O ministro Fachin: intervenção que adiou rito do impeachment foi mal vista por grupos que pedem saída de Dilma

Papel no impeachment

Quanto ao tema do rito de impeachment, a intervenção do STF levantou a questão se os ministros devem apenas adotar uma postura de sinalização sobre o caminho a ser seguido ou se devem discutir a legitimidade de todo o processo.

Juristas afirmam que fazer um juízo político da situação é apenas uma prerrogativa dos parlamentares e que não cabe aos ministros analisarem o mérito, mas defendem que os ministros no mínimo intervenham para zelar pelas condições jurídicas do impeachment.

“O papel de árbitro do STF é necessário porque há dúvidas sobre quais regras jurídicas do impeachment estão em vigor. É temerário começar sua tramitação sem o esclarecimento do rito e das garantias de defesa. Isso não vai eliminar as contestações judiciais ao longo do jogo. Os partidos vão continuar apelando ao árbitro. Mas saber qual é o rito permite a formação de expectativas, o debate público mais às claras e, principalmente, define algumas das condições para a legitimidade do juízo político”, opina Samuel Barbosa, professor do Departamento de Filosofia e Teoria Geral do Direito da USP.

Alguns ministros já se manifestaram nesse sentido e afirmaram que o impeachment é um tema de natureza política, e que ao STF cabe apenas definir as regras e devolver o tema o mais rapidamente possível ao Congresso. Nesse caso, portanto, a tendência é que o STF não altere radicalmente a disputa que vem se desenhando entre Dilma e o setores do Legislativo.

“A minha posição é que o Supremo deve tirar esse problema do seu colo o mais rapidamente possível, definir as regras do jogo e devolver para a política, onde essa matéria deve ser decidida”, afirmou o ministro Luis Roberto Barroso na semana passada. O ministro Gilmar Mendes seguiu a mesma linha. “Devemos ter muito cuidado na intervenção nesse tipo de matéria, para não virarmos uma casa de suplicação geral. Os temas têm que ser encaminhados no âmbito do Congresso.”

Enquanto o Judiciário vira o centro das atenções e se solidifica em seu papel de árbitro de disputas no Legislativo, algumas vozes advertem que existem limitações no alcance do poder para resolver os conflitos do país.

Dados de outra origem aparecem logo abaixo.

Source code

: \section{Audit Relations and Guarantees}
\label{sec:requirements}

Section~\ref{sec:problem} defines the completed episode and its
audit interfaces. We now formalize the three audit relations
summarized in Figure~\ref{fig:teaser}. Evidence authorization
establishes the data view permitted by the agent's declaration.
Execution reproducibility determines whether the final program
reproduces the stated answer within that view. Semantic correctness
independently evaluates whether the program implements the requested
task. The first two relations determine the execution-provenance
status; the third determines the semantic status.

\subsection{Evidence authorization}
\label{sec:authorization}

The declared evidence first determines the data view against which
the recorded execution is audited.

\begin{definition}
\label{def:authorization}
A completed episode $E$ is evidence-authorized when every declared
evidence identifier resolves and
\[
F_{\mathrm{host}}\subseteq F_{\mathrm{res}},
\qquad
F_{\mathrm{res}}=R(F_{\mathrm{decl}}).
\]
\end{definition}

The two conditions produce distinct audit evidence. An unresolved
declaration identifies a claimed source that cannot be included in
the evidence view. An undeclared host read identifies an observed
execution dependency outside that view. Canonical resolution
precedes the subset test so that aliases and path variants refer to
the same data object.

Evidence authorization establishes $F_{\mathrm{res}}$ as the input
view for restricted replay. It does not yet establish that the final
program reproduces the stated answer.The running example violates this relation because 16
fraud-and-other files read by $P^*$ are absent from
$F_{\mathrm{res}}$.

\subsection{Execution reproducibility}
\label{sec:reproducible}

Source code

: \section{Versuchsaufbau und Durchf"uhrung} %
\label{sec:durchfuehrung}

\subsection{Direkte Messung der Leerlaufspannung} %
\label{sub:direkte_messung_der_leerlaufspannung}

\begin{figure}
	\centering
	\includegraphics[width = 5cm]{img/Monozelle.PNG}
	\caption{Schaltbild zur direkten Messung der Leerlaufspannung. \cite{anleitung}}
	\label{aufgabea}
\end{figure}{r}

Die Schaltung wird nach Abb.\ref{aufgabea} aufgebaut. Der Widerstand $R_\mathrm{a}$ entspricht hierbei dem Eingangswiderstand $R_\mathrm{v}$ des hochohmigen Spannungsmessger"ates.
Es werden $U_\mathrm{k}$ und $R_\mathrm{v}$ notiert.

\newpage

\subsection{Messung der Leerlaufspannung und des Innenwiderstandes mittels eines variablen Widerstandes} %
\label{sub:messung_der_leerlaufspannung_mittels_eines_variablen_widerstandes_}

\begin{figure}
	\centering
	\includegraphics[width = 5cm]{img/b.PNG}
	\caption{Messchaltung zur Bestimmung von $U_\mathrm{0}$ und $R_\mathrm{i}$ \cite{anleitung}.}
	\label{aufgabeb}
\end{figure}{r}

O juiz federal Sérgio Moro, que ganhou notoriedade ao conduzir os processos da operação da Lava Jato, afirmou no início de dezembro sobre os riscos de que a população enxergue os juízes num patamar superior ao dos políticos. “Não devemos ter a ilusão que o Judiciário vai mudar o país ou que o juiz vai ser o salvador. O Congresso e o Executivo também têm que trabalhar”, afirmou.